Ma i toni aggressivi di Trump non erano indirizzati esclusivamente a Hillary Clinton. Il candidato Repubblicano si è lanciato in parole d’odio su immigrati e minoranze religiose: quando una donna musulmana ha chiesto preoccupata a Trump di rispondere del trattamento irriguardoso riservato ai cittadini islamici durante la campagna, questi ha risposto che durante la sua presidenza, i musulmani americani saranno obbligati a riferire alle autorità degli estremisti nascosti fra le loro comunità, implicando che ad oggi i terroristi vengano consapevolmente nascosti.

Dopo essersi focalizzato sul pericolo rappresentato dai rifugiati siriani in America, Trump è ritornato sulla retorica anti-messicana cui ha abituato il pubblico, definendo i messicani “assassini e persone pericolose”.

Ma il momento forse più spaventoso è stato quando Trump si è lanciato in un attacco diretto all’attuale politica estera statunitense – arrivando a scagliarsi sulle idee di politica estera proposte dal suo alleato nella campagna per la vicepresidenza Mike Pence, con cui il Tycoon non accorderebbe riguardo l’atteggiamento aggressivo da tenere nelle politiche riguardanti la Siria: “Con lui non ho parlato. Non sono d’accordo”.

Soffermandosi sulla questione, Trump ha tranquillamente ammesso di non aver nemmeno parlato di politica estera con il suo compagno nella corsa alla Casa Bianca. Al contrario, riferendosi all’attuale establishment, Trump ha ripetutamente inveito contro “la stupidità della nostra politica estera” chiedendosi addirittura “quanto è stupido il nostro paese?” e riferendosi ai patti sul nucleare con l’Iran come “l’accordo più stupido nella storia della diplomazia”.

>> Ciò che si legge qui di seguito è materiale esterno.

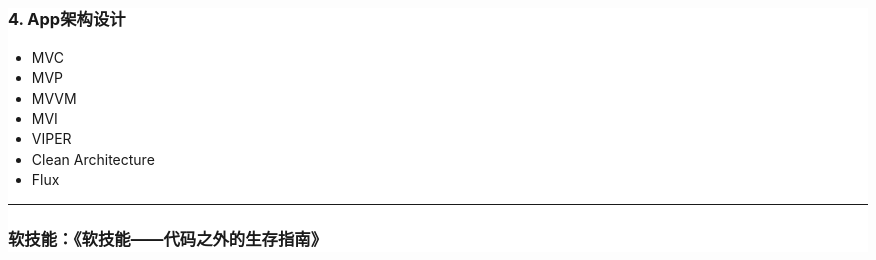 
### 4. App架构设计

- MVC
- MVP
- MVVM
- MVI
- VIPER
- Clean Architecture
- Flux

---

### 软技能：**《软技能——代码之外的生存指南》**




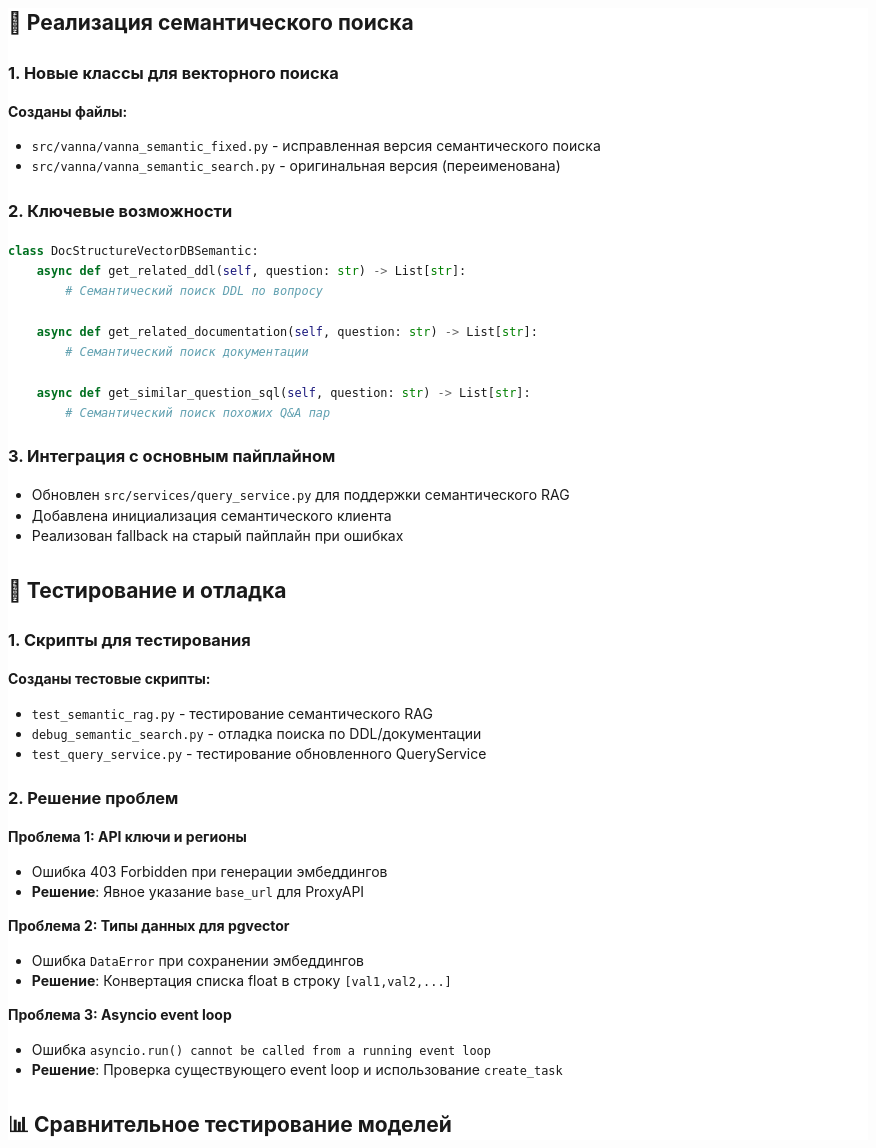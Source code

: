 ## 🧠 Реализация семантического поиска

### 1. Новые классы для векторного поиска

**Созданы файлы:**
- `src/vanna/vanna_semantic_fixed.py` - исправленная версия семантического поиска
- `src/vanna/vanna_semantic_search.py` - оригинальная версия (переименована)

### 2. Ключевые возможности

```python
class DocStructureVectorDBSemantic:
    async def get_related_ddl(self, question: str) -> List[str]:
        # Семантический поиск DDL по вопросу
        
    async def get_related_documentation(self, question: str) -> List[str]:
        # Семантический поиск документации
        
    async def get_similar_question_sql(self, question: str) -> List[str]:
        # Семантический поиск похожих Q&A пар
```

### 3. Интеграция с основным пайплайном

- Обновлен `src/services/query_service.py` для поддержки семантического RAG
- Добавлена инициализация семантического клиента
- Реализован fallback на старый пайплайн при ошибках

## 🧪 Тестирование и отладка

### 1. Скрипты для тестирования

**Созданы тестовые скрипты:**
- `test_semantic_rag.py` - тестирование семантического RAG
- `debug_semantic_search.py` - отладка поиска по DDL/документации
- `test_query_service.py` - тестирование обновленного QueryService

### 2. Решение проблем

**Проблема 1: API ключи и регионы**
- Ошибка 403 Forbidden при генерации эмбеддингов
- **Решение**: Явное указание `base_url` для ProxyAPI

**Проблема 2: Типы данных для pgvector**
- Ошибка `DataError` при сохранении эмбеддингов
- **Решение**: Конвертация списка float в строку `[val1,val2,...]`

**Проблема 3: Asyncio event loop**
- Ошибка `asyncio.run() cannot be called from a running event loop`
- **Решение**: Проверка существующего event loop и использование `create_task`

## 📊 Сравнительное тестирование моделей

Purtroppo per lui, il risultato più che ricordare l’atteggiamento degno di un “comandante in capo” è sembrato più simile a quello di un’ubriaco che biascica urlando un ciarpame di confusi slogan propagandistici.

L’evento alla Washington University di St. Louis ha mostrato ulteriormente quale sia l’aspetto di spicco della campagna di Trump: l’involgarirsi della politica americana.
La prima domanda rivolta a Trump da uno spettatore, infatti, riguardava come mai sia diventato sconsigliabile mostrare in televisione il dibattito presidenziale a bambini e adolescenti durante le lezioni di educazione civica.

Il Tycoon non ha nemmeno provato a rispondere alla domanda. Decisamente poco da gentleman.